What Is Earnest Money (EMD) in Real Estate?

An Earnest Money Deposit (EMD) is a good-faith payment a home buyer makes to show they are serious about purchasing a property. The deposit is held in escrow and is applied toward the purchase at closing.

If a buyer cancels the contract without a valid contingency, the earnest money may be forfeited to the seller.

How Much Is Earnest Money in Michigan?

In Michigan, earnest money is negotiable, but most buyers put down 1% to 3% of the purchase price.

$300,000 home → $3,000–$9,000 deposit

Competitive markets → Higher deposits strengthen your offer

New construction or luxury homes → Often require more

A stronger deposit can help your offer stand out—especially in multiple-offer situations.

Is Earnest Money Required?

No—earnest money is not legally required in Michigan.

However, in real-world transactions, it is almost always expected. Submitting an offer without it can make sellers hesitant to accept.

Who Holds Earnest Money?

Earnest money is typically held in a licensed broker’s escrow account.

Applied to Your Down Payment

Used Toward Closing Costs

Credited Back to You at Closing

When Do You Lose Earnest Money?

You can lose your earnest money
if you violate the terms of your contract.

Missed Deadlines

Missing contingency deadlines for inspection, financing, or appraisal can put your deposit at risk.

Mortgage Documents

Failing to submit required mortgage documents on time can jeopardize your earnest money.

Inaccurate Information

Providing inaccurate financial information can create problems that affect your deposit.

Backing Out Late

Backing out after contingencies are removed is one of the most common ways buyers lose earnest money.

In short: once protections are gone, your deposit is at risk.

How Do You Protect Your Earnest Money?

The best way to protect your deposit is to stay ahead of deadlines and work with an experienced real estate team.

Understand your contract before signing

Complete inspections on time

Stay responsive with your lender

Work with an agent who manages timelines closely

Expert Insight from Gwyn Daubenmeyer

Hear directly from the founder of The Integrity Team on how earnest money works and what buyers should watch for:

Buying a Home in Michigan? Don’t Risk Your Deposit

Earnest money is one of the most misunderstood parts of the home buying process—and one of the easiest places to make costly mistakes.

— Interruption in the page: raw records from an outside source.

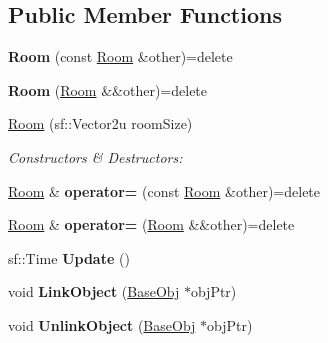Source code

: \subsection*{Public Member Functions}
\begin{DoxyCompactItemize}
\item 
\hypertarget{class_helios_1_1_room_adde05da30e6a7923349d3682f77a595e}{}{\bfseries Room} (const \hyperlink{class_helios_1_1_room}{Room} \&other)=delete\label{class_helios_1_1_room_adde05da30e6a7923349d3682f77a595e}

\item 
\hypertarget{class_helios_1_1_room_a49dee88dbca1430546f49dedda0ef88a}{}{\bfseries Room} (\hyperlink{class_helios_1_1_room}{Room} \&\&other)=delete\label{class_helios_1_1_room_a49dee88dbca1430546f49dedda0ef88a}

\item 
\hypertarget{class_helios_1_1_room_a069b54c002742b2e943e281520654d43}{}\hyperlink{class_helios_1_1_room_a069b54c002742b2e943e281520654d43}{Room} (sf\+::\+Vector2u room\+Size)\label{class_helios_1_1_room_a069b54c002742b2e943e281520654d43}

\begin{DoxyCompactList}\small\item\em Constructors \& Destructors\+: \end{DoxyCompactList}\item 
\hypertarget{class_helios_1_1_room_ac4529d35e99e767f434e0c33f922257a}{}\hyperlink{class_helios_1_1_room}{Room} \& {\bfseries operator=} (const \hyperlink{class_helios_1_1_room}{Room} \&other)=delete\label{class_helios_1_1_room_ac4529d35e99e767f434e0c33f922257a}

\item 
\hypertarget{class_helios_1_1_room_a9f5645c1ec1a46c98ee7621c7a327723}{}\hyperlink{class_helios_1_1_room}{Room} \& {\bfseries operator=} (\hyperlink{class_helios_1_1_room}{Room} \&\&other)=delete\label{class_helios_1_1_room_a9f5645c1ec1a46c98ee7621c7a327723}

\item 
\hypertarget{class_helios_1_1_room_a26dd287e7d05d6157b97bd42ca4c5f54}{}sf\+::\+Time {\bfseries Update} ()\label{class_helios_1_1_room_a26dd287e7d05d6157b97bd42ca4c5f54}

\item 
\hypertarget{class_helios_1_1_room_a1dc648407daeb69bed664c1b6aca899d}{}void {\bfseries Link\+Object} (\hyperlink{class_helios_1_1_base_obj}{Base\+Obj} $\ast$obj\+Ptr)\label{class_helios_1_1_room_a1dc648407daeb69bed664c1b6aca899d}

\item 
\hypertarget{class_helios_1_1_room_ae94868797f3224f81604193f7e6e9af0}{}void {\bfseries Unlink\+Object} (\hyperlink{class_helios_1_1_base_obj}{Base\+Obj} $\ast$obj\+Ptr)\label{class_helios_1_1_room_ae94868797f3224f81604193f7e6e9af0}

\end{DoxyCompactItemize}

The right strategy can strengthen your offer, protect your deposit, and give you confidence throughout the transaction.

Earnest Money FAQs

Can you get earnest money back?

Yes, earnest money is refundable if you cancel the contract within agreed contingencies, such as inspection, financing, or appraisal. If those deadlines pass and you back out, you may lose your deposit.

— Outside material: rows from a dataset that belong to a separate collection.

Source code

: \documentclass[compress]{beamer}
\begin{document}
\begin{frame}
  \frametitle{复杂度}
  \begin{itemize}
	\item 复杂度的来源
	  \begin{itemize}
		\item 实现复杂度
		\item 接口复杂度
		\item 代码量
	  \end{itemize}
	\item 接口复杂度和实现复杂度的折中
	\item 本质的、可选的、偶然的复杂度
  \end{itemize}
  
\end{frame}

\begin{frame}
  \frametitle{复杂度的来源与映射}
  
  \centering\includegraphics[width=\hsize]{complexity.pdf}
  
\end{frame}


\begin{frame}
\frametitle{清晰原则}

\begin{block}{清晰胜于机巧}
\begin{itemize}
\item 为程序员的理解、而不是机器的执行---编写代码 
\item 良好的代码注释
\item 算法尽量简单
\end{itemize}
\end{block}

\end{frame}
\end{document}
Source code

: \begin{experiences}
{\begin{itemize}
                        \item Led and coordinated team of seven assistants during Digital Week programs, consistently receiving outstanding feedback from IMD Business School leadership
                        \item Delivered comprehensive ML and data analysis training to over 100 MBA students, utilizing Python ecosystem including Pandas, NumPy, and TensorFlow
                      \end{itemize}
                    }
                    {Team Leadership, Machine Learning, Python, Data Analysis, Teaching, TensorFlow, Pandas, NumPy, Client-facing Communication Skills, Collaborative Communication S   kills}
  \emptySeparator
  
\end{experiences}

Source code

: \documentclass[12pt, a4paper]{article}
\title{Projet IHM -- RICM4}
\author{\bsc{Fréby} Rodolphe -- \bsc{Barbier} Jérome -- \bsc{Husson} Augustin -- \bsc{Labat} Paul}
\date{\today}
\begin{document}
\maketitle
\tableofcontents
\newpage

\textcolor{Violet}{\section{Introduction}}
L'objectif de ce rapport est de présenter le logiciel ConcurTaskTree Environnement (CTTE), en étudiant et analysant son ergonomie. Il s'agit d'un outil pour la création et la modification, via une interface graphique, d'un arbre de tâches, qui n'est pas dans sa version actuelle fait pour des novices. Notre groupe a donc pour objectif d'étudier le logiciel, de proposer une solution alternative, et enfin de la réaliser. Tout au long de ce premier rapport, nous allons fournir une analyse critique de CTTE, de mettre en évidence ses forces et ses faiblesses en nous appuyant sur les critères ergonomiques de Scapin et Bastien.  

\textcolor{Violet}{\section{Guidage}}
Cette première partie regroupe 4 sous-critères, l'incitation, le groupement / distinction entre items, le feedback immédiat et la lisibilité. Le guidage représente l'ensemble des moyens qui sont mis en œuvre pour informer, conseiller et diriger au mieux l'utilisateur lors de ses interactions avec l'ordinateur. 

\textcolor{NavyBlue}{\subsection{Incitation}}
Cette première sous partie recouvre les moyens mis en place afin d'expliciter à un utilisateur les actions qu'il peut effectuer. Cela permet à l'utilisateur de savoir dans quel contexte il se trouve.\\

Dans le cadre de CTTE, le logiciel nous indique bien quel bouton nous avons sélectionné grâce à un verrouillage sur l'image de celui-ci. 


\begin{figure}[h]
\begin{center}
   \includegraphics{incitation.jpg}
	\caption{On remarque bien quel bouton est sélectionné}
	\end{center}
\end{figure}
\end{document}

How long do you have to deposit earnest money?

In most Michigan real estate transactions, buyers must submit earnest money within 1–3 days after an offer is accepted, depending on the contract terms.

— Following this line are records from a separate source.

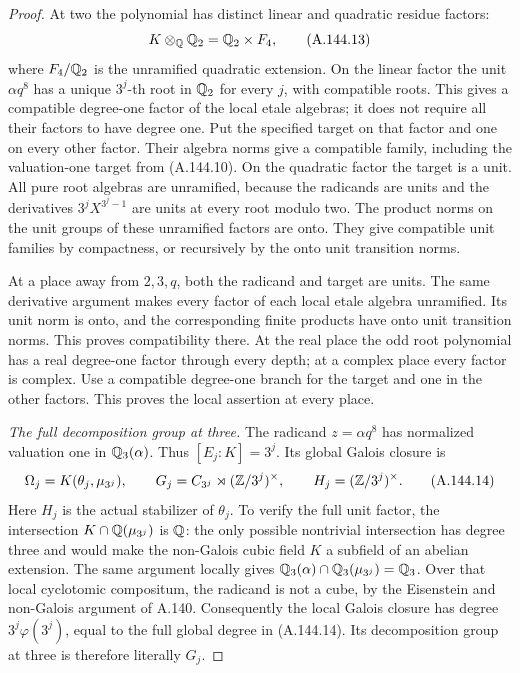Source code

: \begin{proof}
At two the polynomial has distinct
linear and quadratic residue factors:
\[
                 K\otimes_\mathbb Q\mathbb Q_2=\mathbb Q_2\times F_4,
\tag{A.144.13}
\]
where \(F_4/\mathbb Q_2\) is the unramified
quadratic extension.
On the linear factor the unit
\(\alpha q^8\) has a unique
\(3^j\)-th root in \(\mathbb Q_2\) for every
\(j\), with compatible roots.
This gives a compatible degree-one
factor of the local etale algebras;
it does not require all their factors
to have degree one.
Put the specified target on that
factor and one on every other factor.
Their algebra norms give a compatible
family, including the valuation-one
target from (A.144.10).
On the quadratic factor the target is
a unit.
All pure root algebras are unramified,
because the radicands are units and
the derivatives \(3^jX^{3^j-1}\) are
units at every root modulo two.
The product norms on the unit groups
of these unramified factors are onto.
They give compatible unit families
by compactness, or recursively by
the onto unit transition norms.

At a place away from \(2,3,q\), both
the radicand and target are units.
The same derivative argument makes
every factor of each local etale
algebra unramified.
Its unit norm is onto, and the
corresponding finite products have
onto unit transition norms.
This proves compatibility there.
At the real place the odd root
polynomial has a real degree-one
factor through every depth; at a
complex place every factor is
complex.
Use a compatible degree-one branch
for the target and one in the
other factors.
This proves the local assertion
at every place.

\emph{The full decomposition group at three.}
The radicand \(z=\alpha q^8\) has
normalized valuation one in
\(\mathbb Q_3(\alpha)\).
Thus \([E_j:K]=3^j\).
Its global Galois closure is
\[
 \Omega_j=K(\theta_j,\mu_{3^j}),\qquad
 G_j=C_{3^j}\rtimes(\mathbb Z/3^j)^\times,\qquad
 H_j=(\mathbb Z/3^j)^\times .
\tag{A.144.14}
\]
Here \(H_j\) is the actual stabilizer
of \(\theta_j\).
To verify the full unit factor,
the intersection
\(K\cap\mathbb Q(\mu_{3^j})\) is \(\mathbb Q\):
the only possible nontrivial
intersection has degree three and
would make the non-Galois cubic
field \(K\) a subfield of an
abelian extension.
The same argument locally gives
\(\mathbb Q_3(\alpha)\cap\mathbb Q_3(\mu_{3^j})=\mathbb Q_3\).
Over that local cyclotomic compositum,
the radicand is not a cube, by the
Eisenstein and non-Galois argument
of A.140.
Consequently the local Galois closure
has degree \(3^j\varphi(3^j)\), equal
to the full global degree in
(A.144.14).
Its decomposition group at three
is therefore literally \(G_j\).


\end{proof}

Is earnest money applied to closing costs?

Yes, earnest money is credited toward your closing costs or down payment at closing—it is not an extra fee.

What happens if the deal falls through?

If the deal falls through due to a valid contingency, the earnest money is typically returned to the buyer. If not, it may be awarded to the seller.

Who decides who gets the earnest money?

If there is a dispute, both parties must agree in writing on how the earnest money is distributed. If no agreement is reached, the issue may need to be resolved through mediation or legal action.

Is earnest money the same as a down payment?

No, earnest money is not the same as a down payment. It is a deposit made early in the transaction, but it is later applied toward your down payment or closing costs.